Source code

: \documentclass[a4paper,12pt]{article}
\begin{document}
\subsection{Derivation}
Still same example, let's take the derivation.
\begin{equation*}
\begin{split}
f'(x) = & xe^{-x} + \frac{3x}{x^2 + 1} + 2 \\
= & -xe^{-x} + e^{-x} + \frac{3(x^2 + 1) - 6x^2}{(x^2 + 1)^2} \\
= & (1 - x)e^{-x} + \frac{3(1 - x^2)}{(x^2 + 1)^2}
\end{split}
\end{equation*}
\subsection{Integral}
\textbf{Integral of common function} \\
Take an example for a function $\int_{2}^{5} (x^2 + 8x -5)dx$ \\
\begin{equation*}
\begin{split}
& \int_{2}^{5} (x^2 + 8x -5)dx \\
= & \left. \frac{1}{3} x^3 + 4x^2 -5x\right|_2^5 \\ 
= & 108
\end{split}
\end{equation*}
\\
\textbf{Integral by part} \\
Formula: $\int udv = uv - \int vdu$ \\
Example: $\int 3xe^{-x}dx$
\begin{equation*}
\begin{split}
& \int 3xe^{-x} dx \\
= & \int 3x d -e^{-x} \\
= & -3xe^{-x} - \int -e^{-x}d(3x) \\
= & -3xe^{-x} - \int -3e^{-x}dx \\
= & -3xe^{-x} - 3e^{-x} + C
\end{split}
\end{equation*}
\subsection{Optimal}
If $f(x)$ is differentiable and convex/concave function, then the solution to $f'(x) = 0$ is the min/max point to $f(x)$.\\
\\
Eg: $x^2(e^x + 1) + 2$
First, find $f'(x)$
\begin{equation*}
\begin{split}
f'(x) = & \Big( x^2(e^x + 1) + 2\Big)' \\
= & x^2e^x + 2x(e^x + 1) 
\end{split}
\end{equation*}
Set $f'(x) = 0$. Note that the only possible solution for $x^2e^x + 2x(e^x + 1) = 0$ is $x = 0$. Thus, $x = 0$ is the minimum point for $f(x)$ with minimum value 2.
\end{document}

★ ★ ★

What you need to do: All of the lines above should be returned exactly as written.

The completed task:
Source code

: \documentclass[a4paper,12pt]{article}
\begin{document}
\subsection{Derivation}
Still same example, let's take the derivation.
\begin{equation*}
\begin{split}
f'(x) = & xe^{-x} + \frac{3x}{x^2 + 1} + 2 \\
= & -xe^{-x} + e^{-x} + \frac{3(x^2 + 1) - 6x^2}{(x^2 + 1)^2} \\
= & (1 - x)e^{-x} + \frac{3(1 - x^2)}{(x^2 + 1)^2}
\end{split}
\end{equation*}
\subsection{Integral}
\textbf{Integral of common function} \\
Take an example for a function $\int_{2}^{5} (x^2 + 8x -5)dx$ \\
\begin{equation*}
\begin{split}
& \int_{2}^{5} (x^2 + 8x -5)dx \\
= & \left. \frac{1}{3} x^3 + 4x^2 -5x\right|_2^5 \\ 
= & 108
\end{split}
\end{equation*}
\\
\textbf{Integral by part} \\
Formula: $\int udv = uv - \int vdu$ \\
Example: $\int 3xe^{-x}dx$
\begin{equation*}
\begin{split}
& \int 3xe^{-x} dx \\
= & \int 3x d -e^{-x} \\
= & -3xe^{-x} - \int -e^{-x}d(3x) \\
= & -3xe^{-x} - \int -3e^{-x}dx \\
= & -3xe^{-x} - 3e^{-x} + C
\end{split}
\end{equation*}
\subsection{Optimal}
If $f(x)$ is differentiable and convex/concave function, then the solution to $f'(x) = 0$ is the min/max point to $f(x)$.\\
\\
Eg: $x^2(e^x + 1) + 2$
First, find $f'(x)$
\begin{equation*}
\begin{split}
f'(x) = & \Big( x^2(e^x + 1) + 2\Big)' \\
= & x^2e^x + 2x(e^x + 1) 
\end{split}
\end{equation*}
Set $f'(x) = 0$. Note that the only possible solution for $x^2e^x + 2x(e^x + 1) = 0$ is $x = 0$. Thus, $x = 0$ is the minimum point for $f(x)$ with minimum value 2.
\end{document}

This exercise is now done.